Document images with source code:

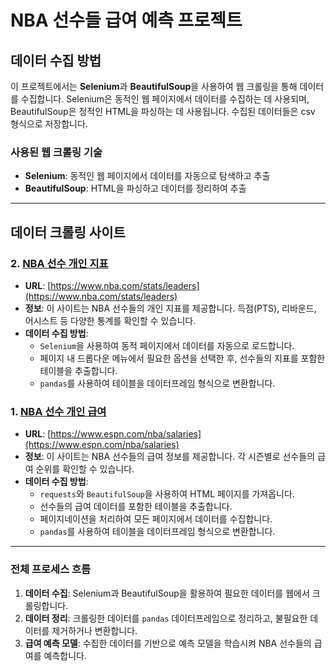 # NBA 선수들 급여 예측 프로젝트

## 데이터 수집 방법

이 프로젝트에서는 **Selenium**과 **BeautifulSoup**을 사용하여 웹 크롤링을 통해 데이터를 수집합니다. Selenium은 동적인 웹 페이지에서 데이터를 수집하는 데 사용되며, BeautifulSoup은 정적인 HTML을 파싱하는 데 사용됩니다. 수집된 데이터들은 csv 형식으로 저장합니다.

### 사용된 웹 크롤링 기술

- **Selenium**: 동적인 웹 페이지에서 데이터를 자동으로 탐색하고 추출
- **BeautifulSoup**: HTML을 파싱하고 데이터를 정리하여 추출

---

## 데이터 크롤링 사이트

### 2. [NBA 선수 개인 지표](https://www.nba.com/stats/leaders)

- **URL**: [https://www.nba.com/stats/leaders](https://www.nba.com/stats/leaders)
- **정보**: 이 사이트는 NBA 선수들의 개인 지표를 제공합니다. 득점(PTS), 리바운드, 어시스트 등 다양한 통계를 확인할 수 있습니다.
- **데이터 수집 방법**:
    - `Selenium`을 사용하여 동적 페이지에서 데이터를 자동으로 로드합니다.
    - 페이지 내 드롭다운 메뉴에서 필요한 옵션을 선택한 후, 선수들의 지표를 포함한 테이블을 추출합니다.
    - `pandas`를 사용하여 테이블을 데이터프레임 형식으로 변환합니다.

### 1. [NBA 선수 개인 급여](https://www.espn.com/nba/salaries)

- **URL**: [https://www.espn.com/nba/salaries](https://www.espn.com/nba/salaries)
- **정보**: 이 사이트는 NBA 선수들의 급여 정보를 제공합니다. 각 시즌별로 선수들의 급여 순위를 확인할 수 있습니다.
- **데이터 수집 방법**:
    - `requests`와 `BeautifulSoup`을 사용하여 HTML 페이지를 가져옵니다.
    - 선수들의 급여 데이터를 포함한 테이블을 추출합니다.
    - 페이지네이션을 처리하여 모든 페이지에서 데이터를 수집합니다.
    - `pandas`를 사용하여 테이블을 데이터프레임 형식으로 변환합니다.
---

### 전체 프로세스 흐름

1. **데이터 수집**: Selenium과 BeautifulSoup을 활용하여 필요한 데이터를 웹에서 크롤링합니다.
2. **데이터 정리**: 크롤링한 데이터를 `pandas` 데이터프레임으로 정리하고, 불필요한 데이터를 제거하거나 변환합니다.
3. **급여 예측 모델**: 수집한 데이터를 기반으로 예측 모델을 학습시켜 NBA 선수들의 급여를 예측합니다.
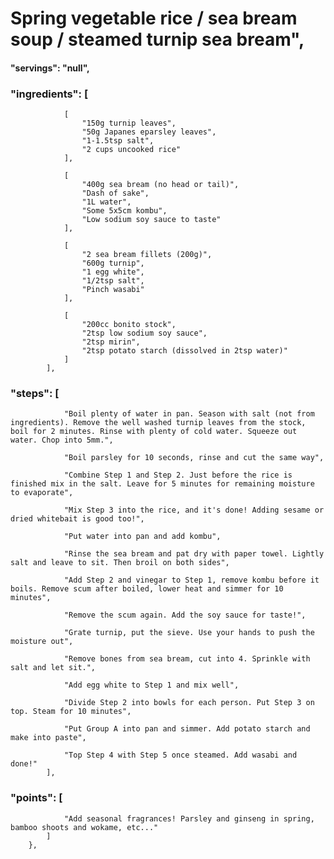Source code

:# Spring vegetable rice / sea bream soup / steamed turnip sea bream",
#### "servings": "null",
### "ingredients": [
                [
                    "150g turnip leaves",
                    "50g Japanes eparsley leaves",
                    "1-1.5tsp salt",
                    "2 cups uncooked rice"
                ],

                [
                    "400g sea bream (no head or tail)",
                    "Dash of sake",
                    "1L water",
                    "Some 5x5cm kombu",
                    "Low sodium soy sauce to taste"
                ],

                [
                    "2 sea bream fillets (200g)",
                    "600g turnip",
                    "1 egg white",
                    "1/2tsp salt",
                    "Pinch wasabi"
                ],

                [
                    "200cc bonito stock",
                    "2tsp low sodium soy sauce",
                    "2tsp mirin",
                    "2tsp potato starch (dissolved in 2tsp water)"
                ]
            ],

### "steps": [
                "Boil plenty of water in pan. Season with salt (not from ingredients). Remove the well washed turnip leaves from the stock, boil for 2 minutes. Rinse with plenty of cold water. Squeeze out water. Chop into 5mm.",

                "Boil parsley for 10 seconds, rinse and cut the same way",

                "Combine Step 1 and Step 2. Just before the rice is finished mix in the salt. Leave for 5 minutes for remaining moisture to evaporate",

                "Mix Step 3 into the rice, and it's done! Adding sesame or dried whitebait is good too!",

                "Put water into pan and add kombu",

                "Rinse the sea bream and pat dry with paper towel. Lightly salt and leave to sit. Then broil on both sides",

                "Add Step 2 and vinegar to Step 1, remove kombu before it boils. Remove scum after boiled, lower heat and simmer for 10 minutes",

                "Remove the scum again. Add the soy sauce for taste!",

                "Grate turnip, put the sieve. Use your hands to push the moisture out",

                "Remove bones from sea bream, cut into 4. Sprinkle with salt and let sit.",

                "Add egg white to Step 1 and mix well",

                "Divide Step 2 into bowls for each person. Put Step 3 on top. Steam for 10 minutes",

                "Put Group A into pan and simmer. Add potato starch and make into paste",

                "Top Step 4 with Step 5 once steamed. Add wasabi and done!"
            ],

### "points": [
                "Add seasonal fragrances! Parsley and ginseng in spring, bamboo shoots and wokame, etc..."
            ]
        },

[Exercise]:
Write down how many lines above contain the string "사용하여", and nothing besides.

[Output]:
5